Data to improve our code review queue

Quim Gil-2
Please have a look to some graphs visualizing interesting data from our
code review queues in Gerrit, focusing in the key Wikimedia software
projects.[1]

http://korma.wmflabs.org/browser/gerrit_review_queue.html

The queue of open chagesets keeps growing. We have open changesets
submitted in every month since March 2012. However, since last December we
must be doing something right, because the median times to update and
resolve submissions are decreasing.

Looking at http://korma.wmflabs.org/browser/scr.html , one reason for this
improvement might be that the volume of new changesets has also decreased
during the same period. Maybe newer patches get faster reviews? Any ideas?
We need to dig further.

We have created a "hall of shame" (add you preferred smiley here) to bring
under the light the repositories with the open changesets that haven't seen
any activity for a longer period. The principle is simple: you don't want
to see one of your repos appearing in the top 10.
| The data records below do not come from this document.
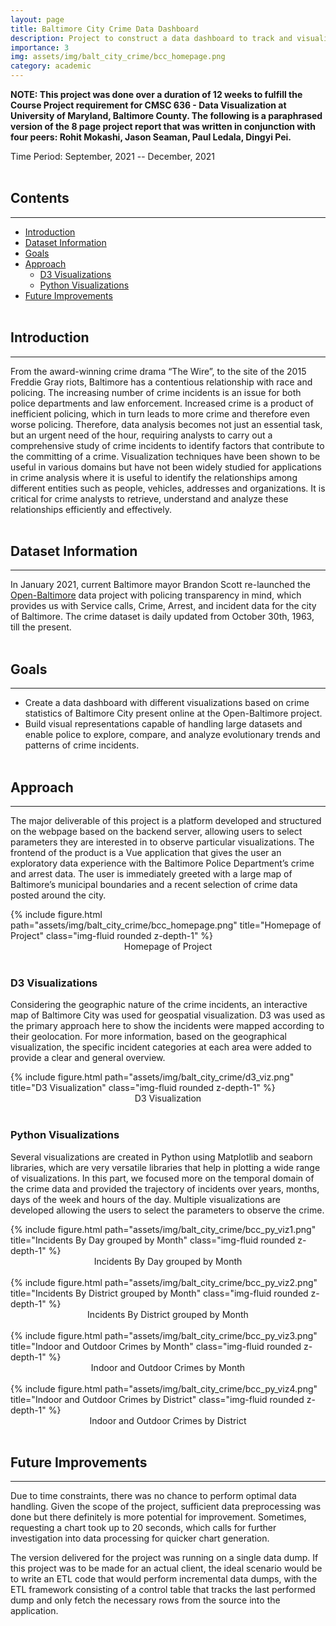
 ```yaml
---
layout: page
title: Baltimore City Crime Data Dashboard
description: Project to construct a data dashboard to track and visualize crime statistics for Baltimore City.
importance: 3
img: assets/img/balt_city_crime/bcc_homepage.png
category: academic
---
```


**NOTE: This project was done over a duration of 12 weeks to fulfill the Course Project requirement for CMSC 636 - Data Visualization at University of Maryland, Baltimore County. The following is a paraphrased version of the 8 page project report that was written in conjunction with four peers: Rohit Mokashi, Jason Seaman, Paul Ledala, Dingyi Pei.**

Time Period: September, 2021 -- December, 2021
<br><br>

## Contents
-----
* [Introduction](#introduction)
* [Dataset Information](#dataset-information)
* [Goals](#goals)
* [Approach](#approach)
  * [D3 Visualizations](#d3-visualizations)
  * [Python Visualizations](#python-visualizations)
* [Future Improvements](#future-improvements)
<br><br>

## Introduction
-----
From the award-winning crime drama “The Wire”, to the site of the 2015 Freddie Gray riots, Baltimore has a contentious relationship with race and policing. The increasing number of crime incidents is an issue for both police departments and law enforcement. Increased crime is a product of inefficient policing, which in turn leads to more crime and therefore even worse policing. Therefore, data analysis becomes not just an essential task, but an urgent need of the hour, requiring analysts to carry out a comprehensive study of crime incidents to identify factors that contribute to the committing of a crime. Visualization techniques have been shown to be useful in various domains but have not been widely studied for applications in crime analysis where it is useful to identify the relationships among different entities such as people, vehicles, addresses and organizations. It is critical for crime analysts to retrieve, understand and analyze these relationships efficiently and effectively.
<br><br>

## Dataset Information
-----
In January 2021, current Baltimore mayor Brandon Scott re-launched the [Open-Baltimore](https://data.baltimorecity.gov/datasets/baltimore::part-1-crime-data-/explore) data project with policing transparency in mind, which provides us with Service calls, Crime, Arrest, and incident data for the city of Baltimore. The crime dataset is daily updated from October 30th, 1963, till the present.
<br><br>

## Goals
-----
* Create a data dashboard with different visualizations based on crime statistics of Baltimore City present online at the Open-Baltimore project.
* Build visual representations capable of handling large datasets and enable police to explore, compare, and analyze evolutionary trends and patterns of crime incidents.
<br><br>

## Approach
-----
The major deliverable of this project is a platform developed and structured on the webpage based on the backend server, allowing users to select parameters they are interested in to observe particular visualizations. The frontend of the product is a Vue application that gives the user an exploratory data experience with the Baltimore Police Department’s crime and arrest data. The user is immediately greeted with a large map of Baltimore’s municipal boundaries and a recent selection of crime data posted around the city.

<div class="row">
	<div class="col-sm mt-3 mt-md-0">
		{% include figure.html path="assets/img/balt_city_crime/bcc_homepage.png" title="Homepage of Project" class="img-fluid rounded z-depth-1" %}
	</div>
</div>
<div class="row">
	<div class="col-sm mt-3 mt-md-0" style="text-align: center;vertical-align: middle;">
		Homepage of Project
	</div>
</div>
<br>

### D3 Visualizations
Considering the geographic nature of the crime incidents, an interactive map of Baltimore City was used for geospatial visualization. D3 was used as the primary approach here to show the incidents were mapped according to their geolocation. For more information, based on the geographical visualization, the specific incident categories at each area were added to provide a clear and general overview.

<div class="row">
	<div class="col-sm mt-3 mt-md-0">
		{% include figure.html path="assets/img/balt_city_crime/d3_viz.png" title="D3 Visualization" class="img-fluid rounded z-depth-1" %}
	</div>
</div>
<div class="row">
	<div class="col-sm mt-3 mt-md-0" style="text-align: center;vertical-align: middle;">
		D3 Visualization
	</div>
</div>
<br>

### Python Visualizations
Several visualizations are created in Python using Matplotlib and seaborn libraries, which are very versatile libraries that help in plotting a wide range of visualizations. In this part, we focused more on the temporal domain of the crime data and provided the trajectory of incidents over years, months, days of the week and hours of the day. Multiple visualizations are developed allowing the users to select the parameters to observe the crime.

<div class="row">
	<div class="col-sm mt-3 mt-md-0">
		{% include figure.html path="assets/img/balt_city_crime/bcc_py_viz1.png" title="Incidents By Day grouped by Month" class="img-fluid rounded z-depth-1" %}
	</div>
</div>
<div class="row">
	<div class="col-sm mt-3 mt-md-0" style="text-align: center;vertical-align: middle;">
		Incidents By Day grouped by Month
	</div>
</div>
<br>
<div class="row">
	<div class="col-sm mt-3 mt-md-0">
		{% include figure.html path="assets/img/balt_city_crime/bcc_py_viz2.png" title="Incidents By District grouped by Month" class="img-fluid rounded z-depth-1" %}
	</div>
</div>
<div class="row">
	<div class="col-sm mt-3 mt-md-0" style="text-align: center;vertical-align: middle;">
		Incidents By District grouped by Month
	</div>
</div>
<br>
<div class="row">
	<div class="col-sm mt-3 mt-md-0">
		{% include figure.html path="assets/img/balt_city_crime/bcc_py_viz3.png" title="Indoor and Outdoor Crimes by Month" class="img-fluid rounded z-depth-1" %}
	</div>
</div>
<div class="row">
	<div class="col-sm mt-3 mt-md-0" style="text-align: center;vertical-align: middle;">
		Indoor and Outdoor Crimes by Month
	</div>
</div>
<br>
<div class="row">
	<div class="col-sm mt-3 mt-md-0">
		{% include figure.html path="assets/img/balt_city_crime/bcc_py_viz4.png" title="Indoor and Outdoor Crimes by District" class="img-fluid rounded z-depth-1" %}
	</div>
</div>
<div class="row">
	<div class="col-sm mt-3 mt-md-0" style="text-align: center;vertical-align: middle;">
		Indoor and Outdoor Crimes by District
	</div>
</div>
<br>

## Future Improvements
-----
Due to time constraints, there was no chance to perform optimal data handling. Given the scope of the project, sufficient data preprocessing was done but there definitely is more potential for improvement. Sometimes, requesting a chart took up to 20 seconds, which calls for further investigation into data processing for quicker chart generation.

The version delivered for the project was running on a single data dump. If this project was to be made for an actual client, the ideal scenario would be to write an ETL code that would perform incremental data dumps, with the ETL framework consisting of a control table that tracks the last performed dump and only fetch the necessary rows from the source into the application.
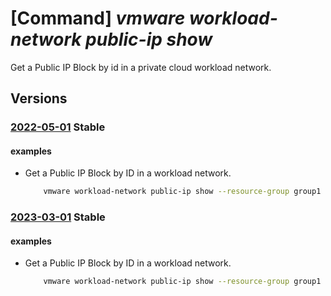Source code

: # [Command] _vmware workload-network public-ip show_

Get a Public IP Block by id in a private cloud workload network.

## Versions

### [2022-05-01](/Resources/mgmt-plane/L3N1YnNjcmlwdGlvbnMve30vcmVzb3VyY2Vncm91cHMve30vcHJvdmlkZXJzL21pY3Jvc29mdC5hdnMvcHJpdmF0ZWNsb3Vkcy97fS93b3JrbG9hZG5ldHdvcmtzL2RlZmF1bHQvcHVibGljaXBzL3t9/2022-05-01.xml) **Stable**

<!-- mgmt-plane /subscriptions/{}/resourcegroups/{}/providers/microsoft.avs/privateclouds/{}/workloadnetworks/default/publicips/{} 2022-05-01 -->

#### examples

- Get a Public IP Block by ID in a workload network.
    ```bash
        vmware workload-network public-ip show --resource-group group1 --private-cloud cloud1 --public-ip publicIP1
    ```

### [2023-03-01](/Resources/mgmt-plane/L3N1YnNjcmlwdGlvbnMve30vcmVzb3VyY2Vncm91cHMve30vcHJvdmlkZXJzL21pY3Jvc29mdC5hdnMvcHJpdmF0ZWNsb3Vkcy97fS93b3JrbG9hZG5ldHdvcmtzL2RlZmF1bHQvcHVibGljaXBzL3t9/2023-03-01.xml) **Stable**

<!-- mgmt-plane /subscriptions/{}/resourcegroups/{}/providers/microsoft.avs/privateclouds/{}/workloadnetworks/default/publicips/{} 2023-03-01 -->

#### examples

- Get a Public IP Block by ID in a workload network.
    ```bash
        vmware workload-network public-ip show --resource-group group1 --private-cloud cloud1 --public-ip publicIP1
    ```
Many of the _leading_ repos have a couple of open changesets only, and our
hope is that by showing up there, the maintainers will act on them quickly
(e.g. OpenStackManager, fluoride, commons, UserMerge, TorBlock, Vipscaler,
luasandbox...). This will leave the fight for the pole position to the
projects that actually have a real problem dealing with patches received
(Donationinterface, GuidedTour, UploadWizard...)

Who knows, perhaps we should organize "patch days", in the same way that we
have organized bug days in the past (which we want to recover now). We also
want to look at ways promote the oldest inactive requests. For instance,
what about directing new volunteers there, asking them to submit their code
revisions. For a patch that has been waiting in silence for over a year,
any feedback will be better than no feedback.

One last detail. Our initial motivation to look at the age of open
changesets by affiliation was to check whether submissions from WMF
employees and independent developers were treated equally. Interestingly,
there are no big differences between these groups. However, there are big
differences between the median age of open WMDE changesets (16.5 days) and
open Wikia changesets (almost 283 days). All this according to our
estimation of the origin of patches (domain of the submitter's email +
affiliation submitted by the developers that filled our survey.[2]

Your feedback about these metrics is welcome. Please reply here or file
Bugzilla reports directly to Analytics > Tech Community metrics

https://bugzilla.wikimedia.org/buglist.cgi?component=Tech%20community%20metrics&list_id=297881&product=Analytics&resolution=---

(Short link just in case: http://bit.ly/1q0itsl )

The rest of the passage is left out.